◆ **Your instructions**
Report every line of the material that contains the string "tuple".

◆ **Provided data**
::::::::::
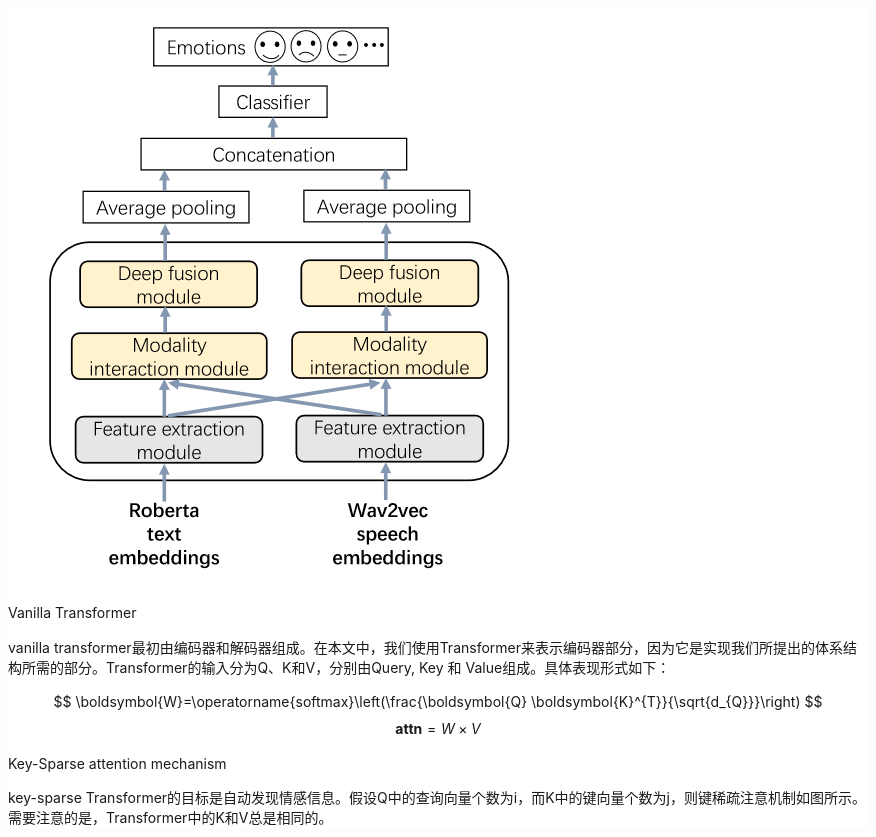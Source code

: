 ![]({38}_Key-Sparse%20Transformer%20for%20Multimodal%20Speech%20Emotion%20Recognition@chenKeySparseTransformerMultimodal2022.assets/image-20220612184832.png)

Vanilla Transformer

vanilla transformer最初由编码器和解码器组成。在本文中，我们使用Transformer来表示编码器部分，因为它是实现我们所提出的体系结构所需的部分。Transformer的输入分为Q、K和V，分别由Query, Key 和 Value组成。具体表现形式如下：

$$
\boldsymbol{W}=\operatorname{softmax}\left(\frac{\boldsymbol{Q} \boldsymbol{K}^{T}}{\sqrt{d_{Q}}}\right)
$$
$$
\boldsymbol{a t t n}=W \times V
$$

Key-Sparse attention mechanism

key-sparse Transformer的目标是自动发现情感信息。假设Q中的查询向量个数为i，而K中的键向量个数为j，则键稀疏注意机制如图所示。需要注意的是，Transformer中的K和V总是相同的。
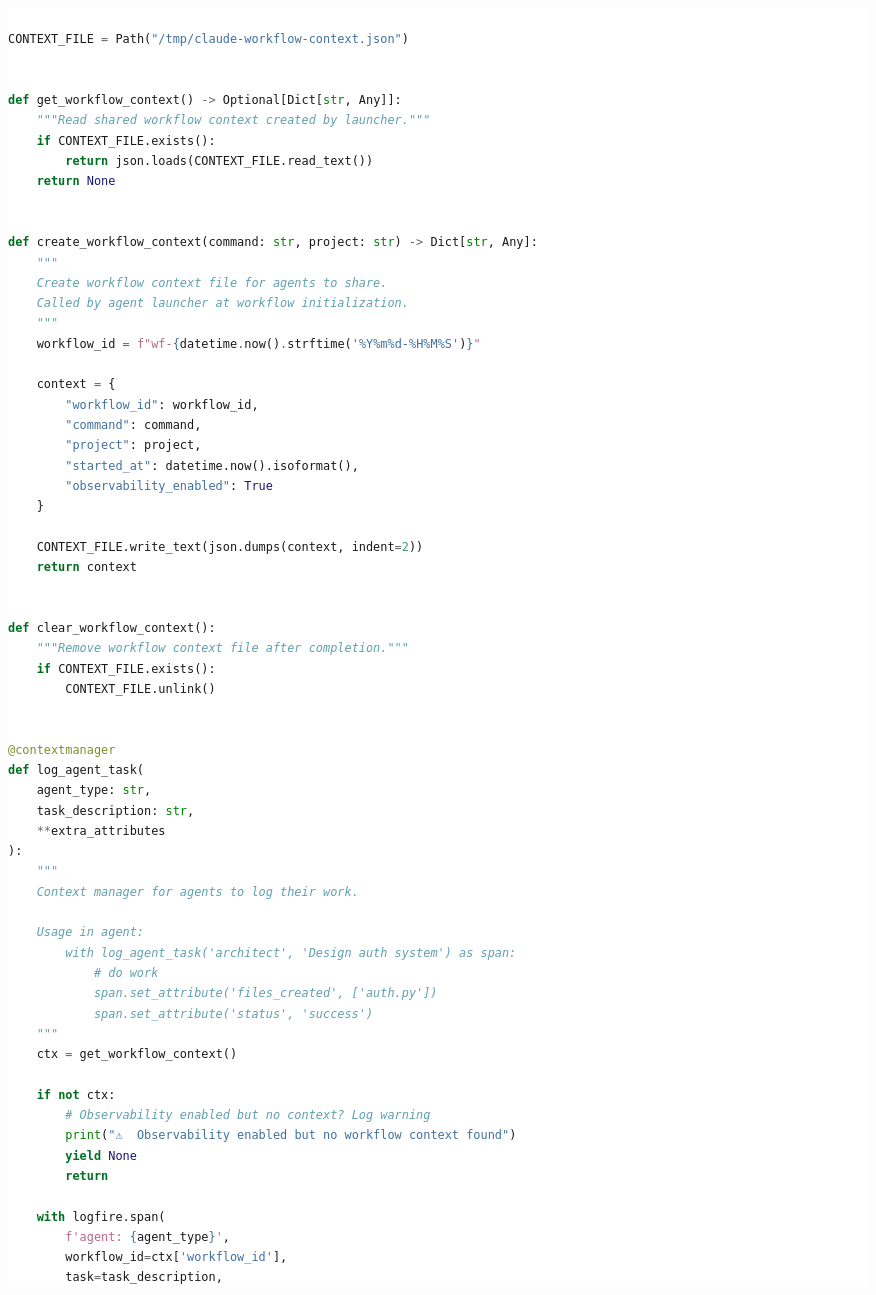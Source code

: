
 ```python

CONTEXT_FILE = Path("/tmp/claude-workflow-context.json")


def get_workflow_context() -> Optional[Dict[str, Any]]:
    """Read shared workflow context created by launcher."""
    if CONTEXT_FILE.exists():
        return json.loads(CONTEXT_FILE.read_text())
    return None


def create_workflow_context(command: str, project: str) -> Dict[str, Any]:
    """
    Create workflow context file for agents to share.
    Called by agent launcher at workflow initialization.
    """
    workflow_id = f"wf-{datetime.now().strftime('%Y%m%d-%H%M%S')}"

    context = {
        "workflow_id": workflow_id,
        "command": command,
        "project": project,
        "started_at": datetime.now().isoformat(),
        "observability_enabled": True
    }

    CONTEXT_FILE.write_text(json.dumps(context, indent=2))
    return context


def clear_workflow_context():
    """Remove workflow context file after completion."""
    if CONTEXT_FILE.exists():
        CONTEXT_FILE.unlink()


@contextmanager
def log_agent_task(
    agent_type: str,
    task_description: str,
    **extra_attributes
):
    """
    Context manager for agents to log their work.

    Usage in agent:
        with log_agent_task('architect', 'Design auth system') as span:
            # do work
            span.set_attribute('files_created', ['auth.py'])
            span.set_attribute('status', 'success')
    """
    ctx = get_workflow_context()

    if not ctx:
        # Observability enabled but no context? Log warning
        print("⚠️  Observability enabled but no workflow context found")
        yield None
        return

    with logfire.span(
        f'agent: {agent_type}',
        workflow_id=ctx['workflow_id'],
        task=task_description,
```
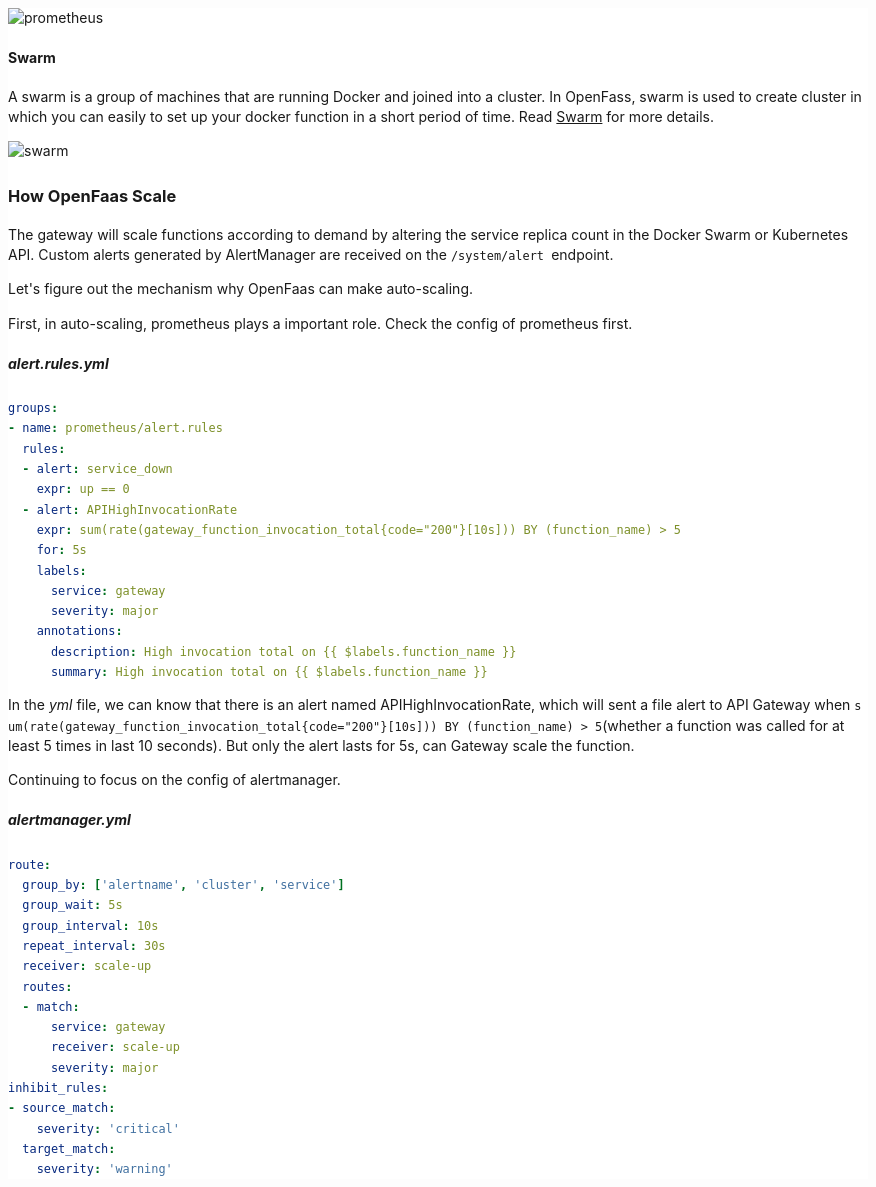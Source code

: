 ![prometheus](/Users/zengguangtao/Desktop/prometheus.png)



#### Swarm

A swarm is a group of machines that are running Docker and joined into a cluster. In OpenFass, swarm is used to create cluster in which you can easily to set up your docker function in a short period of time. Read [Swarm](https://docs.docker.com/engine/swarm/) for more details.

![swarm](/Users/zengguangtao/Desktop/swarm.png)



### How OpenFaas Scale

The gateway will scale functions according to demand by altering the service replica count in the Docker Swarm or Kubernetes API. Custom alerts generated by AlertManager are received on the `/system/alert `endpoint.

Let's figure out the mechanism why OpenFaas can make auto-scaling.

First, in auto-scaling, prometheus plays a important role. Check the config of prometheus first.

##### alert.rules.yml

```yml
groups:
- name: prometheus/alert.rules
  rules:
  - alert: service_down
    expr: up == 0
  - alert: APIHighInvocationRate
    expr: sum(rate(gateway_function_invocation_total{code="200"}[10s])) BY (function_name) > 5
    for: 5s
    labels:
      service: gateway
      severity: major
    annotations:
      description: High invocation total on {{ $labels.function_name }}
      summary: High invocation total on {{ $labels.function_name }}
```

In the *yml* file, we can know that there is an alert named APIHighInvocationRate, which will sent a file alert to API Gateway when `sum(rate(gateway_function_invocation_total{code="200"}[10s])) BY (function_name) > 5`(whether a function was called for at least 5 times in last 10 seconds). But only the alert lasts for 5s, can Gateway scale the function.

Continuing to focus on the config of alertmanager.

##### alertmanager.yml

```yaml
route:
  group_by: ['alertname', 'cluster', 'service']
  group_wait: 5s
  group_interval: 10s
  repeat_interval: 30s
  receiver: scale-up
  routes:
  - match:
      service: gateway
      receiver: scale-up
      severity: major
inhibit_rules:
- source_match:
    severity: 'critical'
  target_match:
    severity: 'warning'
```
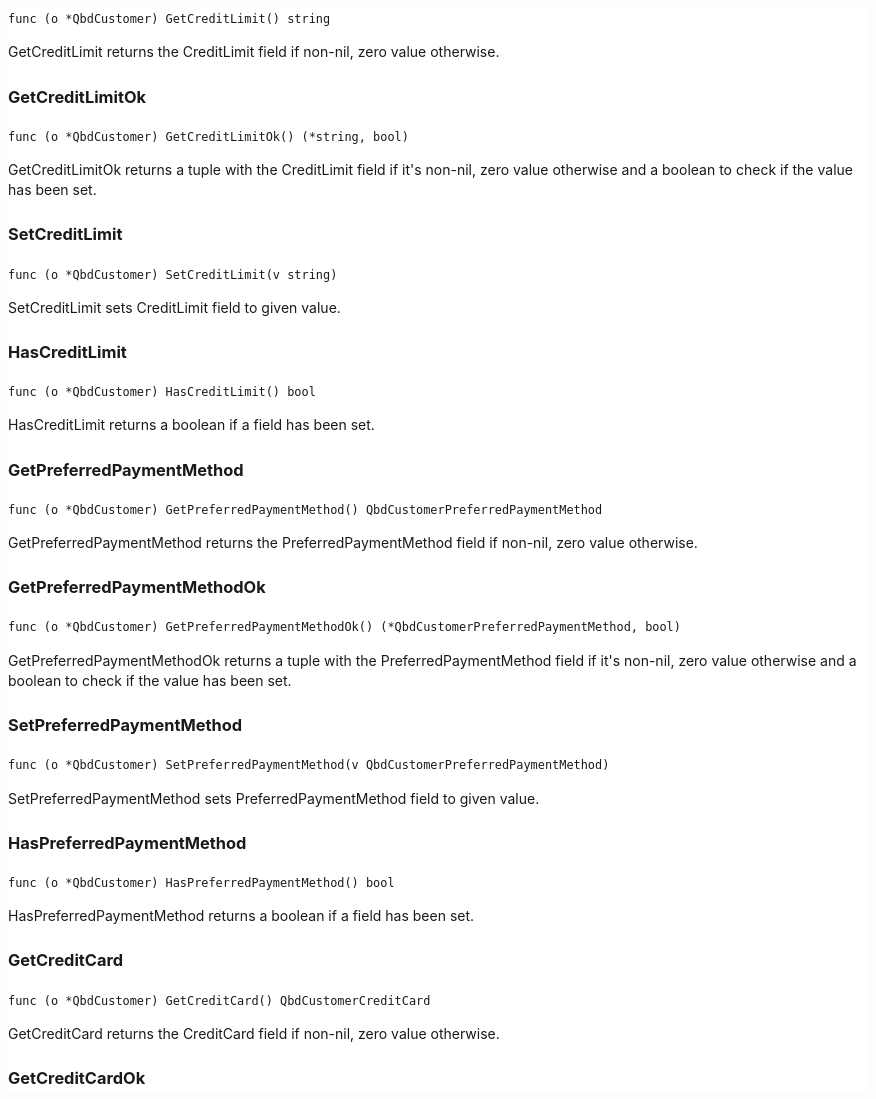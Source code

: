`func (o *QbdCustomer) GetCreditLimit() string`

GetCreditLimit returns the CreditLimit field if non-nil, zero value otherwise.

### GetCreditLimitOk

`func (o *QbdCustomer) GetCreditLimitOk() (*string, bool)`

GetCreditLimitOk returns a tuple with the CreditLimit field if it's non-nil, zero value otherwise
and a boolean to check if the value has been set.

### SetCreditLimit

`func (o *QbdCustomer) SetCreditLimit(v string)`

SetCreditLimit sets CreditLimit field to given value.

### HasCreditLimit

`func (o *QbdCustomer) HasCreditLimit() bool`

HasCreditLimit returns a boolean if a field has been set.

### GetPreferredPaymentMethod

`func (o *QbdCustomer) GetPreferredPaymentMethod() QbdCustomerPreferredPaymentMethod`

GetPreferredPaymentMethod returns the PreferredPaymentMethod field if non-nil, zero value otherwise.

### GetPreferredPaymentMethodOk

`func (o *QbdCustomer) GetPreferredPaymentMethodOk() (*QbdCustomerPreferredPaymentMethod, bool)`

GetPreferredPaymentMethodOk returns a tuple with the PreferredPaymentMethod field if it's non-nil, zero value otherwise
and a boolean to check if the value has been set.

### SetPreferredPaymentMethod

`func (o *QbdCustomer) SetPreferredPaymentMethod(v QbdCustomerPreferredPaymentMethod)`

SetPreferredPaymentMethod sets PreferredPaymentMethod field to given value.

### HasPreferredPaymentMethod

`func (o *QbdCustomer) HasPreferredPaymentMethod() bool`

HasPreferredPaymentMethod returns a boolean if a field has been set.

### GetCreditCard

`func (o *QbdCustomer) GetCreditCard() QbdCustomerCreditCard`

GetCreditCard returns the CreditCard field if non-nil, zero value otherwise.

### GetCreditCardOk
::::::::::
◆ **Solved exercise**
GetCreditLimitOk returns a tuple with the CreditLimit field if it's non-nil, zero value otherwise
GetPreferredPaymentMethodOk returns a tuple with the PreferredPaymentMethod field if it's non-nil, zero value otherwise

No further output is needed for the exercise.